## THE TASK
Copy exactly every line below, from the first through the one that contains "This handy response", and skip all pictures.

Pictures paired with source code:
****

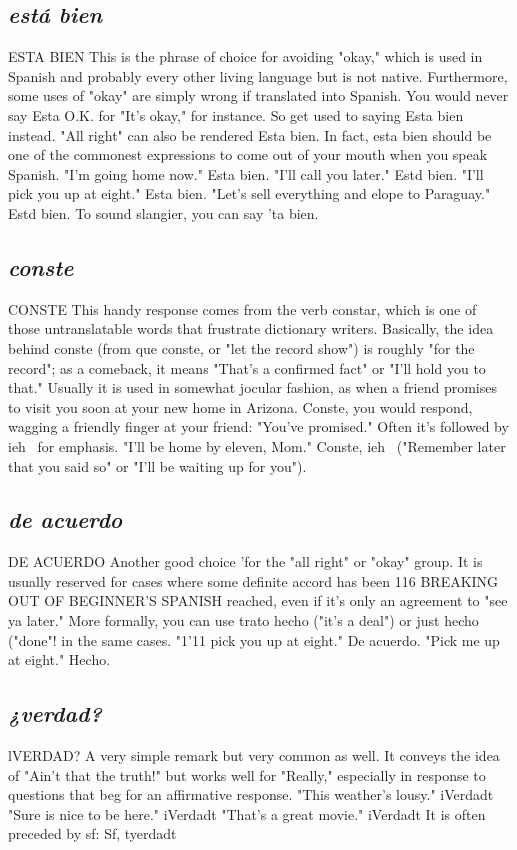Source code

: \subsection{\emph{está bien}}
ESTA BIEN
This is the phrase of choice for avoiding "okay," which is used
in Spanish and probably every other living language but is not native.
Furthermore, some uses of "okay" are simply wrong if translated into
Spanish. You would never say Esta O.K. for "It's okay," for instance. So
get used to saying Esta bien instead. "All right" can also be rendered
Esta bien. In fact, esta bien should be one of the commonest expressions to come out of your mouth when you speak Spanish. "I'm going
home now." Esta bien. "I'll call you later." Estd bien. "I'll pick you up
at eight." Esta bien. "Let's sell everything and elope to Paraguay." Estd
bien. To sound slangier, you can say 'ta bien.
\subsection{\emph{conste}}
CONSTE
This handy response comes from the verb constar, which is
one of those untranslatable words that frustrate dictionary writers.
Basically, the idea behind conste (from que conste, or "let the record
show") is roughly "for the record"; as a comeback, it means "That's a
confirmed fact" or "I'll hold you to that." Usually it is used in somewhat jocular fashion, as when a friend promises to visit you soon at
your new home in Arizona. Conste, you would respond, wagging a
friendly finger at your friend: "You've promised." Often it's followed
by ieh~ for emphasis. "I'll be home by eleven, Mom." Conste, ieh~
("Remember later that you said so" or "I'll be waiting up for you").
\subsection{\emph{de acuerdo}}
DE ACUERDO
Another good choice 'for the "all right" or "okay" group. It
is usually reserved for cases where some definite accord has been
116 BREAKING OUT OF BEGINNER'S SPANISH
reached, even if it's only an agreement to "see ya later." More formally,
you can use trato hecho ("it's a deal") or just hecho ("done"! in the
same cases. "1'11 pick you up at eight." De acuerdo. "Pick me up at
eight." Hecho.
\subsection{\emph{¿verdad?}}
lVERDAD?
A very simple remark but very common as well. It conveys the
idea of "Ain't that the truth!" but works well for "Really," especially
in response to questions that beg for an affirmative response. "This
weather's lousy." iVerdadt "Sure is nice to be here." iVerdadt "That's
a great movie." iVerdadt It is often preceded by sf: Sf, tyerdadt

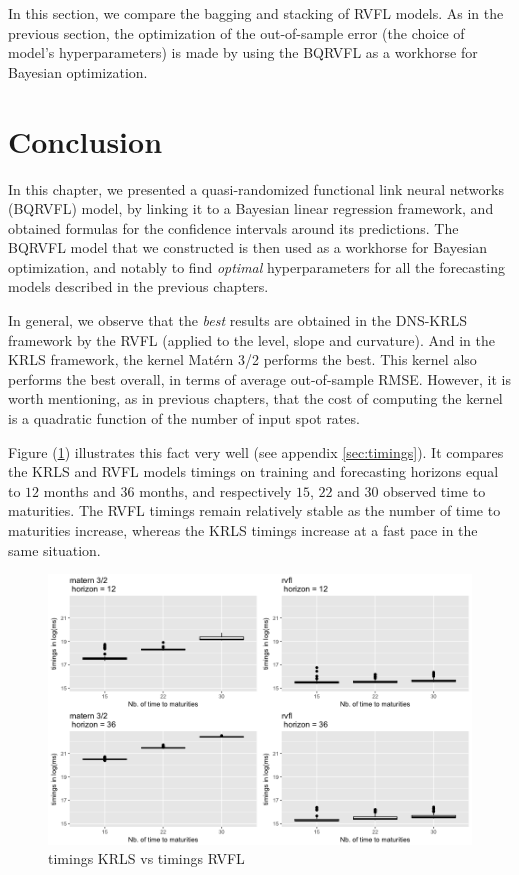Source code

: In this section, we compare the bagging and stacking of RVFL models. As in the previous section, the optimization of the out-of-sample error (the choice of model's hyperparameters) is made by using the BQRVFL as a workhorse for Bayesian optimization. 

\section{Conclusion}

In this chapter, we presented a quasi-randomized functional link neural networks (BQRVFL) model, by linking it to a Bayesian linear regression framework, and obtained formulas for the confidence intervals around its predictions. The BQRVFL model that we constructed is then used as a workhorse for Bayesian optimization, and notably to find \textit{optimal} hyperparameters for all the forecasting models described in the previous chapters.

In general, we observe that the \textit{best} results are obtained in the DNS-KRLS framework by the RVFL (applied to the level, slope and curvature). And in the KRLS framework, the kernel Mat\'ern 3/2 performs the best. This kernel also performs the best overall, in terms of average out-of-sample RMSE. However, it is worth mentioning, as in previous chapters, that the cost of computing the kernel is a quadratic function of the number of input spot rates. 

Figure (\ref{timings}) illustrates this fact very well (see appendix \ref{sec:timings}). It compares the KRLS and RVFL models timings on training and forecasting horizons equal to $12$ months and $36$ months, and respectively $15$, $22$ and $30$ observed time to maturities. The RVFL timings remain relatively stable as the number of time to maturities increase, whereas the KRLS timings increase at a fast pace in the same situation.

\begin{figure}[!htb]
\centering
\includegraphics[width=13cm]{gfx/chapter-bayesianrvfl/timings.png}
\caption{timings KRLS vs timings RVFL}
\label{timings}
\end{figure}

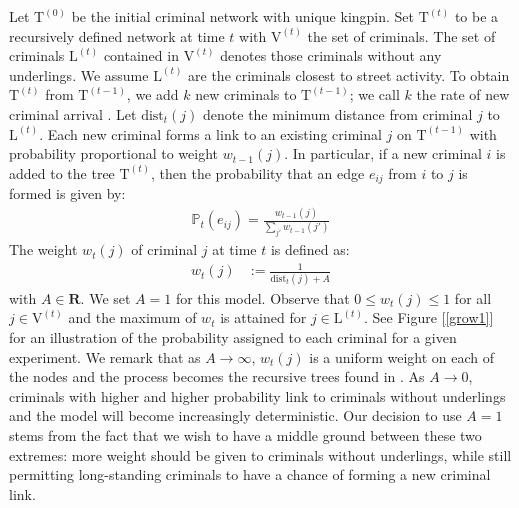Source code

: \documentclass[%
 reprint,
 amsmath,amssymb,
 aps,
]{revtex4-1}
\newcommand{\dist}{\textrm{dist}}
\renewcommand{\b}[1]{\mathbf{#1}}
\renewcommand{\t }[1]{\mathrm{#1}}
\newcommand{\bb}[1]{\mathbb{#1}}
\renewcommand{\L}{\mathrm{L}}
\newcommand{\V}{\mathrm{V}}
\theoremstyle{plain}
\theoremstyle{definition}
\begin{document}
Let $\t T^{(0)}$ be the initial criminal network with unique kingpin.  Set $\t T^{(t)}$ to be a recursively defined network at time $t$ with $\V^{(t)}$ the set of criminals.  The set of criminals $\L^{(t)}$ contained in $\V^{(t)}$ denotes those criminals without any underlings.  We assume $\L^{(t)}$ are the criminals closest to street activity.  To obtain $\t T^{(t)}$ from $\t T^{(t-1)}$, we add $k$ new criminals to $\t T^{(t-1)}$; we call $k$ the rate of new criminal arrival . Let $\dist_t(j)$ denote the minimum distance from criminal $j$ to $\L^{(t)}$.  Each new criminal forms a link to an existing criminal $j$ on $\t T^{(t-1)}$ with probability proportional to weight $w_{t-1}(j)$.   In particular, if a new criminal $i$ is added to the tree $\t T^{(t)}$, then the probability that an edge $e_{ij}$ from $i$ to $j$ is formed is given by:
\begin{align}
\bb{P}_t(e_{ij}) = \frac{w_{t-1}(j)}{\sum_{j'} w_{t-1}(j')}
\end{align}
The weight $w_t(j)$ of criminal $j$ at time $t$ is defined as:
\begin{align}
w_t(j)  &:= \frac{1}{\dist_t(j)+A}
\end{align}
with $A\in \b R$.  We set $A = 1$ for this model.  Observe that $0 \leq w_t(j) \leq 1$ for all $j \in \V^{(t)}$ and the maximum of $w_t$ is attained for $j \in \L^{(t)}$.  See Figure [\ref{grow1}] for an illustration of the probability assigned to each criminal for a given experiment.  We remark that as $A \to \infty$, $w_t(j)$ is a uniform weight on each of the nodes and the process becomes the recursive trees found in \cite{Mahmoud1, Mahmoud2, sz}.  As $A \to 0$, criminals with higher and higher probability link to criminals without underlings and the model will become increasingly deterministic.  Our decision to use $A  = 1$ stems from the fact that we wish to have a middle ground between these two extremes: more weight should be given to criminals without underlings, while still permitting long-standing criminals to have a chance of forming a new criminal link.
\end{document}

****

## EXERCISE SOLUTION
Source code

: \subsection{\emph{está bien}}
ESTA BIEN
This is the phrase of choice for avoiding "okay," which is used
in Spanish and probably every other living language but is not native.
Furthermore, some uses of "okay" are simply wrong if translated into
Spanish. You would never say Esta O.K. for "It's okay," for instance. So
get used to saying Esta bien instead. "All right" can also be rendered
Esta bien. In fact, esta bien should be one of the commonest expressions to come out of your mouth when you speak Spanish. "I'm going
home now." Esta bien. "I'll call you later." Estd bien. "I'll pick you up
at eight." Esta bien. "Let's sell everything and elope to Paraguay." Estd
bien. To sound slangier, you can say 'ta bien.
\subsection{\emph{conste}}
CONSTE
This handy response comes from the verb constar, which is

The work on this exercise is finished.